Bill Clinton et Ruth Bader Ginsburg à la Maison Blanche le 14 juin 1993. David Ake/AFP

Le documentaire RBG, réalisé en 2018 par Julie Cohen et Betsy West, et le film On the Basis of Sex de Mimi Lader, sorti également en 2018, dans lequel l’actrice Felicity Jones joue le rôle de Ruth Bader Ginsburg, lèvent quelques pans de la vie de cette femme d’exception. On y découvre une RBG passionnée d’opéra, et on y apprend qu’elle rejeta la tenue américaine de juge au profit de la robe d’avocate française. Cette tradition de l’élégance à la française a plus tard été suivie par d’autres juges femmes américaines.

Par ailleurs, les jabots qu’elle portait annonçaient en quelque sorte la couleur de ses opinions. Elle arbora notamment le bijou en forme d’araignée que les avocats londoniens lui avaient offert comme cadeau pour soutenir la présidente de la Cour suprême du Royaume-Uni Brenda Hale quand celle-ci prononça le jugement contre la prorogation illégale du Parlement par le gouvernement de Boris Johnson en septembre 2019, en pleine tempête de Brexit.

Une juge sur tous les fronts

En tant qu’avocate, juriste et juge dans le système accusatoire américain, voire en tant que personnalité médiatique, RBG s’est tout particulièrement battue pour les droits des femmes, notamment le droit à l’avortement ; pour le droit à l’égalité des minorités sexuelles, ethniques, migrantes et handicapées ; et contre le port d’arme comme droit constitutionnel.

Dans la décision United States v. Virginia (1996), Ginsburg rédigea l’opinion majoritaire de la Cour qui mit fin à l’admission uniquement des élèves de sexe masculin à l’institut militaire de Virginia.

Les basketteuses des Las Vegas Aces respectent une minute de silence à la mémoire de Ruth Bader Ginsburg avant le premier match de leur troisième tour de playoff contre le Connecticut Sun au Feld Entertainment Center le 20 septembre. Julio Aguilar/AFP

Elle se signala également lors du célèbre appel de Bush contre Gore (2000) qui détermina le résultat de la présidentielle américaine tenue cette année-là. Elle conclut alors :

« La conclusion de la Cour selon laquelle un recomptage conforme à la Constitution n’est pas réalisable est une prophétie que le jugement de la Cour ne permettra pas de tester.
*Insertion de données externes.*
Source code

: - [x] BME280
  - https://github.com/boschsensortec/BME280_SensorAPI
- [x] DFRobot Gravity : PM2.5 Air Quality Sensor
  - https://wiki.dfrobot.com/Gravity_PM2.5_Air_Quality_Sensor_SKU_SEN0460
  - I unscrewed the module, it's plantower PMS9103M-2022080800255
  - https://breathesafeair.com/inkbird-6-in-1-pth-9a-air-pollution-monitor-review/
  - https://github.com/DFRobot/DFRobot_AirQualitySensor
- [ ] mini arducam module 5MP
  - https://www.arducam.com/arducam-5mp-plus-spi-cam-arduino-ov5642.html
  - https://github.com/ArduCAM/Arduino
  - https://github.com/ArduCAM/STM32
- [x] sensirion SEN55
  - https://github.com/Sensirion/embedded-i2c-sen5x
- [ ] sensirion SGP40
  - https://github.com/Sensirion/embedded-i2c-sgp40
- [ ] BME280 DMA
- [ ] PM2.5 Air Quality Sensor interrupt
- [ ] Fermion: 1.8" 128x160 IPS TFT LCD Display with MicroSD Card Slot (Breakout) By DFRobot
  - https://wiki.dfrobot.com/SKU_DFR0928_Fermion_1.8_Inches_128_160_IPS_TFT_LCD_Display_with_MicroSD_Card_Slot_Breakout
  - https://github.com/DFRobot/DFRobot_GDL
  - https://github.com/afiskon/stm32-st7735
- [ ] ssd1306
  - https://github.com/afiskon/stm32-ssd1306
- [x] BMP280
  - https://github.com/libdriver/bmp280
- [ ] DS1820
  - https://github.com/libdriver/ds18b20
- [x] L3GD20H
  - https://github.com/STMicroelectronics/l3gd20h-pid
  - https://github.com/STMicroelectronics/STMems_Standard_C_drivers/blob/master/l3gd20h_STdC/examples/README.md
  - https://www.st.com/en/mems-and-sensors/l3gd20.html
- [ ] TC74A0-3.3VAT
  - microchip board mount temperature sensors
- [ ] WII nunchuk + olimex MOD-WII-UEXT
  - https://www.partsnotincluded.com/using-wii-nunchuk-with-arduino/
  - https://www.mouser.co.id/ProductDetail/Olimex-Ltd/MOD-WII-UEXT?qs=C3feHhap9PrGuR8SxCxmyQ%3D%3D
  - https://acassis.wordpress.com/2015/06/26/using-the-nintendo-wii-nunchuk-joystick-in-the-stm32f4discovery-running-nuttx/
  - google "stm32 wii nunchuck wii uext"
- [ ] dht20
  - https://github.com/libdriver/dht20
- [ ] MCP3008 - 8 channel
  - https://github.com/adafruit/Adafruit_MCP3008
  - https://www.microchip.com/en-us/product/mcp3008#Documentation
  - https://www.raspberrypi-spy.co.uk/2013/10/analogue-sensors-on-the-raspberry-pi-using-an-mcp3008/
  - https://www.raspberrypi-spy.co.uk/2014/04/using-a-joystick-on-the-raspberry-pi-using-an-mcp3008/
Une telle prophétie non testée ne devrait pas décider de la présidence des États. ».

La formulation percutante « I dissent » qu’elle utilisa pour la première fois à cette occasion (en lieu et place du traditionnel, et nettement plus souple, « I respectfully dissent ») dit toute son indignation et sa frustration.

Hommage à Ruth Bader Ginsburg devant le bâtiment de la Cour suprême à Washington, DC, le 19 septembre 2020. Jose Luis Magana/AFP

Concernant l’avortement légal, l’opinion de Ruth Bader Ginsburg fut toujours sans équivoque :

« Le gouvernement n’a pas à faire ce choix à la place d’une femme. »

Dans la décision Ledbetter v. Goodyear Tire & Rubber Company (2007) concernant l’égalité salariale homme-femme, la juge critiqua la Cour pour son interprétation austère de l’article VII de la Loi sur les droits civiques de 1964 qui allait à l’encontre des effets de rectification visés par la loi. Suite à l’opinion dissidente de Ruth Bader Ginsburg, la législation en la matière a évolué : le Lilly Ledbetter Fair Pay Act a été adopté en 2009.

Dans deux affaires (Gratz et Grutter (2003)) où deux étudiantes blanches avaient porté plainte contre l’Université de Michigan pour « discrimination à rebours », Ruth Bader Ginsburg essaya de faire prendre conscience aux juristes que la clause de protection de l’égalité des droits incluse dans la Constitution n’interdit que les classifications qui « empêchent des avantages, causent des dommages ou imposent des charges », pas celles qui corrigent les inégalités.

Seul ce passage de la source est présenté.